Ospite del Teatro Verdi di Gorizia in un insolito evento tardo pomeridiano, Dianne Reeves ha ribadito il suo magistero vocale, che la colloca tra le massime esponenti viventi del canto jazz. Alla testa di un consolidato quartetto – Romero Lubambo (chitarre), Peter Martin (piano, tastiera), Reginald Veal (contrabbasso, basso elettrico), Terreon Gully (batteria) – la cantante ha offerto un vasto repertorio comprendente standards, influenze afro-latine e popular, brani originali composti da Lubambo. La profonda conoscenza del Real Book, la capacità di produrre sfumature e dosare dinamiche, l’abilità narrativa si estrinsecano nelle versioni di Stella By Starlight e My Foolish Heart, enunciate su un tempo slow dilatato accarezzando, modulando e sussurrando sillabe o anche singoli fonemi. La naturale predisposizione a raccontare una storia si evidenzia anche in un’interpretazione tutt’altro che pedissequa di Susannah di Leonard Cohen. La vecchia passione per la musica latina, e brasiliana in particolare, si traduce in varie forme: gli impianti afrocubani degli arrangiamenti scritti da Lubambo e Martin; la resa vocale del tema di Minuano di Pat Metheny, dove emerge netta l’influenza di Milton Nascimento; la frizzante interazione con Lubambo su Aguas de março e – sempre rimanendo ancorati a Jobim – una splendida rielaborazione di Insensatez che prende vita da una lunga sequenza scandita da un ostinato del basso con arco. A proposito, oltre alla squisita musicalità di Lubambo, è proprio Veal a spiccare: non solo per la misura e la plasticità delle sue linee, ma anche per la rara capacità di utilizzare il basso elettrico con una discrezione tale da farlo assomigliare a un contrabbasso. Nel complesso, una lezione di stile e professionalità, accompagnata da un gusto raffinato.

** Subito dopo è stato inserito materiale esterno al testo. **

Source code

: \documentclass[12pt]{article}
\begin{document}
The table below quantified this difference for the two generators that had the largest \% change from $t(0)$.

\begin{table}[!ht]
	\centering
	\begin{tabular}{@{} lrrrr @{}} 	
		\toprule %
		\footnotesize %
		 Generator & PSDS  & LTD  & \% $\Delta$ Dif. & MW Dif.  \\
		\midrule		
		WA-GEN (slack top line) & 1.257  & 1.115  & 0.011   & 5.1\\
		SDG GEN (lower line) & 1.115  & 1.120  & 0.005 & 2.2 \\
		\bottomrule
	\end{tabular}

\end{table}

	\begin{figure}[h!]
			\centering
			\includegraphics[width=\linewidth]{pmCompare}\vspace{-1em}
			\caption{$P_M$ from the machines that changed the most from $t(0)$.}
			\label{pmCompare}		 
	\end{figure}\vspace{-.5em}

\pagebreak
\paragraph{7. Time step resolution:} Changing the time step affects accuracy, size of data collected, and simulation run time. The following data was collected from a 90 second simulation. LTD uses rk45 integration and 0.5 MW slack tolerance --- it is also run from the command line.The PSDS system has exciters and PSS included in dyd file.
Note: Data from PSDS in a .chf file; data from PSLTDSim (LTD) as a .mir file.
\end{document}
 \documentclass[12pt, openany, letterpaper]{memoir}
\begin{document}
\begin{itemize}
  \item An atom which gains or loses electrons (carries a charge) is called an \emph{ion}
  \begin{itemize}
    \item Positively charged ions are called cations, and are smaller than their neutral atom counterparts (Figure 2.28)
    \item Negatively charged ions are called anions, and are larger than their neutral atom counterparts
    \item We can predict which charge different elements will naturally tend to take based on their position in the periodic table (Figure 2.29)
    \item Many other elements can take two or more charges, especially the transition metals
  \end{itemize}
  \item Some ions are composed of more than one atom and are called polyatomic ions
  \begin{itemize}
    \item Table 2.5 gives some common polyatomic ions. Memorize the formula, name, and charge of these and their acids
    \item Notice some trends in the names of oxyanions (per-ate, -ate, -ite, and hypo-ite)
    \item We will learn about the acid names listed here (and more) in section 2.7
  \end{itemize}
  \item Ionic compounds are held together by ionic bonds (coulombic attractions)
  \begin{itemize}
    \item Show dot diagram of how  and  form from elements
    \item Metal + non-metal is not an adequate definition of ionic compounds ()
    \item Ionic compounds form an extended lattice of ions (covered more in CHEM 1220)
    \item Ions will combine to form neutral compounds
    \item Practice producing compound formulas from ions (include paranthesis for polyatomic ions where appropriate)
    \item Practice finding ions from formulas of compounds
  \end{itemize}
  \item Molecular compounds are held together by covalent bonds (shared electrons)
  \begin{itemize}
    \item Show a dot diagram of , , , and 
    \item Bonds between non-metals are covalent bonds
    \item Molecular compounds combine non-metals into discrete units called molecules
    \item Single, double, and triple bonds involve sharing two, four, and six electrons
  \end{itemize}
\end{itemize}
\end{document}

Dave Holland, foto di Luca A. D'Agostino / Phocus Agency
Dave Holland, foto di Luca A. D’Agostino / Phocus Agency

Dopo gli eccellenti concerti italiani del 2018 e sulla scorta della recente pubblicazione di «Good Hope», il trio CrossCurrents si configura come un progetto ormai consolidato grazie a un invidiabile affiatamento e alimentato dalle molteplici e multiformi figurazioni ritmiche impostate dalle tabla di Zakir Hussain. Il percussionista imbastisce dei veri e propri impianti, dettando e suggerendo stimoli e segnali, e imprimendo cambi di direzione. Da un lato, questo favorisce la costruzione di plastiche architetture (ritmiche e melodiche) da parte di Dave Holland. Dall’altro, induce Chris Potter a disciplinare e rifinire ulteriormente il proprio fraseggio anche nei passaggi improvvisati. Come sempre Holland sciorina la sua maestria nell’articolare linee compiute, fondate su concatenazioni di una logica stringente, ineccepibile, con una cavata avvolgente e un suono nitido. Al tenore Potter evidenzia solide radici che affondano nell’humus della tradizione jazzistica, mentre al soprano sa esprimere inflessioni e sfumature timbriche che avvicinano lo strumento ad ance delle tradizioni indiana e mediorientale. Ormai CrossCurrents ha raggiunto una perfetta sintesi tra differenti modalità improvvisative riconducibili alle matrici jazzistica e classica indiana. Così facendo, il trio non corre il rischio di cadere nell’oleografico, nel folklorico, né tantomeno nella trappola di certa world music.